• [Work to complete] Reproduce exactly the lines from the line containing "### 1. Полный цикл платежа" through the last line of the listing, and no others.

• [Information]
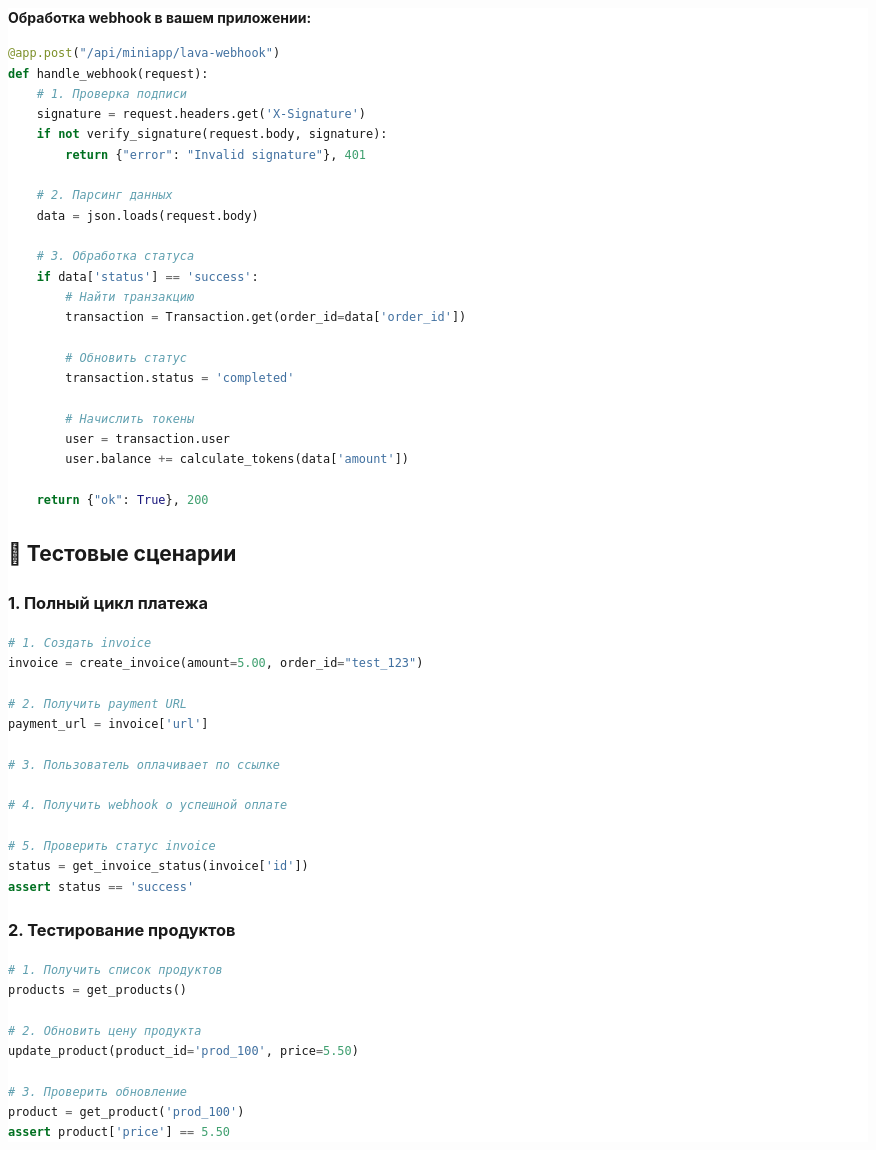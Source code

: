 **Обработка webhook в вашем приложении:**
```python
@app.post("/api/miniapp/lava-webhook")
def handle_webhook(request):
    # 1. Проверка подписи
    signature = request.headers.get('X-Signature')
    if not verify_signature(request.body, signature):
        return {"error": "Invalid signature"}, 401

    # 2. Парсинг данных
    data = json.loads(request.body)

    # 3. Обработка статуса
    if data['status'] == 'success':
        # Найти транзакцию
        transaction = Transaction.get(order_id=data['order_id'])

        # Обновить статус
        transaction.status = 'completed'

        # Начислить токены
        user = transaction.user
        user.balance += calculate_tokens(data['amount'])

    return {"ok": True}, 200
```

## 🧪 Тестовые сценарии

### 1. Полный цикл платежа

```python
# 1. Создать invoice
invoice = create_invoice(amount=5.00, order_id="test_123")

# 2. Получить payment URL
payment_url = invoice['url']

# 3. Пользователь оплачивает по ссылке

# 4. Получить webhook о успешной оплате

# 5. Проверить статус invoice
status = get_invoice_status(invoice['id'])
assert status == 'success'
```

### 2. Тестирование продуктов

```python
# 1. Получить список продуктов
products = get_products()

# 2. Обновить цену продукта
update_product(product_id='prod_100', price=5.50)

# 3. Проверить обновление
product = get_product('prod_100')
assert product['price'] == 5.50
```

• [Task solution]
### 1. Полный цикл платежа

```python
# 1. Создать invoice
invoice = create_invoice(amount=5.00, order_id="test_123")

# 2. Получить payment URL
payment_url = invoice['url']

# 3. Пользователь оплачивает по ссылке

# 4. Получить webhook о успешной оплате

# 5. Проверить статус invoice
status = get_invoice_status(invoice['id'])
assert status == 'success'
```

### 2. Тестирование продуктов

```python
# 1. Получить список продуктов
products = get_products()

# 2. Обновить цену продукта
update_product(product_id='prod_100', price=5.50)

# 3. Проверить обновление
product = get_product('prod_100')
assert product['price'] == 5.50
```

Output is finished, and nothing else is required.